Runs when a new item is created. Use it when the team wants immediate follow-up on new signal entering the journey. Good use cases:
  • Turn high-signal items into delivery tasks
  • Notify the team when a new opportunity appears
  • Start an AI-based triage workflow

Item updated

Runs when an existing item changes. Use it when maintenance or escalation should happen after meaningful edits rather than only on creation. This trigger is usually most useful when combined with filters, especially changed fields.

Item status changed

Runs when an item changes status. Use it when the workflow depends on progression through a lifecycle, such as:
  • A solution moving to Shipped
  • An insight moving to Validated
  • An opportunity moving to Prioritized

Threshold triggers

Threshold triggers react when a scoring field crosses a defined threshold.

Impact threshold crossed

Runs when impact reaches the configured threshold or higher. Example:
  • Threshold 4
  • Trigger fires when an item becomes impact 4 or 5
Use this when you want strong upside to trigger immediate attention.

Effort threshold crossed

Runs when effort drops to the configured threshold or lower. Example:
  • Threshold 2
  • Trigger fires when an item becomes effort 2 or 1
Use this for quick-win workflows where low delivery cost matters.

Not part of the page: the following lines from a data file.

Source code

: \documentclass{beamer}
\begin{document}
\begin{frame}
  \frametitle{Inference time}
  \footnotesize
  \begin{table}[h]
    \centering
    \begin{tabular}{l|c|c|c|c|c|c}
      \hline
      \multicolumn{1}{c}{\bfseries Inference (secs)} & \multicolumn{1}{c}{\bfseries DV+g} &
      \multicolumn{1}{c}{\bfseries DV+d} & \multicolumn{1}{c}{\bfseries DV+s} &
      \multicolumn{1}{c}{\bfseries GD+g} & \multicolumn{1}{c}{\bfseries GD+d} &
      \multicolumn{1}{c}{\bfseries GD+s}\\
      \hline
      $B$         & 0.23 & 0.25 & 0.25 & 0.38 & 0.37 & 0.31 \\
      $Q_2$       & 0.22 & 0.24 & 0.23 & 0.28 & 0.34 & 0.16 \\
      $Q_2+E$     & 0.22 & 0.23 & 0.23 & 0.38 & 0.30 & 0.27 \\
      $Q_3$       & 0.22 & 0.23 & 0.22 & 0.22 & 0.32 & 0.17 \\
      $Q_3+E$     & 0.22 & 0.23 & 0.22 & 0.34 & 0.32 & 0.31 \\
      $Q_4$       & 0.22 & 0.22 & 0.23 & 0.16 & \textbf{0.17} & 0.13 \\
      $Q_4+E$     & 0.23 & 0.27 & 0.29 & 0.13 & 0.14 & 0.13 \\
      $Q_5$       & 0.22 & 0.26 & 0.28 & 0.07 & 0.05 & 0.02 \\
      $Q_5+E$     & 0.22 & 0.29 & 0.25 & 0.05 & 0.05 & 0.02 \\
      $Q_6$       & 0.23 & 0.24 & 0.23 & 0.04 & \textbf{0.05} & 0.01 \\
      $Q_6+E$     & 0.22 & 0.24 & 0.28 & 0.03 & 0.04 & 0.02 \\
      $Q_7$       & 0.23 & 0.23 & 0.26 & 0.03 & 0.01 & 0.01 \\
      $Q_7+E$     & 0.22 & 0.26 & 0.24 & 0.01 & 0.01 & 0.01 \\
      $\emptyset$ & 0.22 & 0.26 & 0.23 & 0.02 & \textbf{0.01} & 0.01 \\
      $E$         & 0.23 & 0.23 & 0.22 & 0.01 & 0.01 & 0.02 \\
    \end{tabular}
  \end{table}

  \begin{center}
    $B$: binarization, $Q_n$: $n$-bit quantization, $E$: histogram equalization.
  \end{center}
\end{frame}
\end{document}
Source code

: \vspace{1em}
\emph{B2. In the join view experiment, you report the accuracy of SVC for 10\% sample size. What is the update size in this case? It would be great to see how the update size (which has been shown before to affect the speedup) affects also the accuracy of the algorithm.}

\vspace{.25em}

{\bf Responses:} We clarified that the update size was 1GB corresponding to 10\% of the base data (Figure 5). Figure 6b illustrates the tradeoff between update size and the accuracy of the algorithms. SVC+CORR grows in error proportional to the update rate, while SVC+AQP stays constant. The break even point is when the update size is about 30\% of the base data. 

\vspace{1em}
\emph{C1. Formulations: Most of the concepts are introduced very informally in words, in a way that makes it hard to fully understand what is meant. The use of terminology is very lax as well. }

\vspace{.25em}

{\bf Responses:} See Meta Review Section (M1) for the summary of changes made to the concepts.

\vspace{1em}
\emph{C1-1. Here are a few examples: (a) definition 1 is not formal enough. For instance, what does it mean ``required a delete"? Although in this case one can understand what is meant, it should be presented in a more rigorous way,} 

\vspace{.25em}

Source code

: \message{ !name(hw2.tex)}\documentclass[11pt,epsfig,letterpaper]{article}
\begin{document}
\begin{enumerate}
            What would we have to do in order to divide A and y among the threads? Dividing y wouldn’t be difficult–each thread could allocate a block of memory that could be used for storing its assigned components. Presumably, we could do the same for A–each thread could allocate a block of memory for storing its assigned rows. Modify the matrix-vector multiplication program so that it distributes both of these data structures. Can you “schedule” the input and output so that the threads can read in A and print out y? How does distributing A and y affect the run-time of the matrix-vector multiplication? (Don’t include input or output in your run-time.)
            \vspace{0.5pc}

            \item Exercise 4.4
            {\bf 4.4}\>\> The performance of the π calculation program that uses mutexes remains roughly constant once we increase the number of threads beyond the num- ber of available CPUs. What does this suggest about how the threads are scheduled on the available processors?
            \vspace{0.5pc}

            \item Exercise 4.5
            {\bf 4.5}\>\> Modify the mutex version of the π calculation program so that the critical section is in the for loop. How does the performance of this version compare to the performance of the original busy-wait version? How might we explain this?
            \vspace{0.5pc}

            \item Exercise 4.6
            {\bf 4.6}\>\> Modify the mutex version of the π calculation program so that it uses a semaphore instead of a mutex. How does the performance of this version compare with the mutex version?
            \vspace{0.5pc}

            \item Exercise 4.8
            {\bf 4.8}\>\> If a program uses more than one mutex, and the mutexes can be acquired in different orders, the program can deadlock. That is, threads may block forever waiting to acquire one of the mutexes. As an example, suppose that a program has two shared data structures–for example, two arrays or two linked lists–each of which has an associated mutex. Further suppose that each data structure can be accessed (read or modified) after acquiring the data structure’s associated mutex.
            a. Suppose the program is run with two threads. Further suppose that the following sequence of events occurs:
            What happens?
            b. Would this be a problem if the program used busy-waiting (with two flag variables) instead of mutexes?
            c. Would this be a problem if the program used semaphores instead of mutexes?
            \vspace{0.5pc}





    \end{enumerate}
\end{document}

Priority threshold crossed

Runs when an item reaches the configured priority. Use this when the team’s explicit prioritization decision should trigger downstream action. Good use cases:
  • Create a Jira or Linear issue when an item becomes High
  • Notify Slack when a solution is promoted into active focus

GitHub triggers

GitHub event triggers let delivery activity drive follow-up in Custory. Supported GitHub triggers:
  • PR opened
  • PR merged
These triggers require:
  • A GitHub integration
  • At least one selected repository
Optional:
  • Base branches
Use base branches when the workflow should only react to PRs targeting important branches such as main or release.

GitHub PR opened

Use this when you want early visibility into incoming delivery work. Good use cases:
  • Ask Custory to fetch PR context
  • Notify product or support that a customer-facing fix is under review
  • Start a validation-prep workflow before merge

GitHub PR merged

Use this when the workflow should react to shipped code rather than just active work. Good use cases:
  • Update the journey after a relevant merge
  • Prompt the team to validate customer impact
  • Post a shipped update to Slack or Discord

How to choose the right trigger

Ask one question first: What moment should cause the team to care? Choose:
  • Scheduled when the answer is “at a regular review rhythm”
  • Item created when the answer is “when new signal enters the system”
  • Item updated when the answer is “when important context changes”
  • Status changed when the answer is “when work moves stages”
  • Threshold crossed when the answer is “when the item becomes important enough”
  • GitHub PR opened or merged when the answer is “when delivery activity changes the state of the work”

Common mistakes

Triggering on every update when only some updates matter

If the real concern is status, ownership, or scoring changes, use filters and changed fields instead of a broad item updated workflow.

Using scheduled triggers for urgent work

If the team needs to respond immediately, a daily or weekly cadence is the wrong tool.

Using event triggers for low-signal activity

Not every item change deserves automation. Trigger only on changes the team would genuinely care about if they saw them live.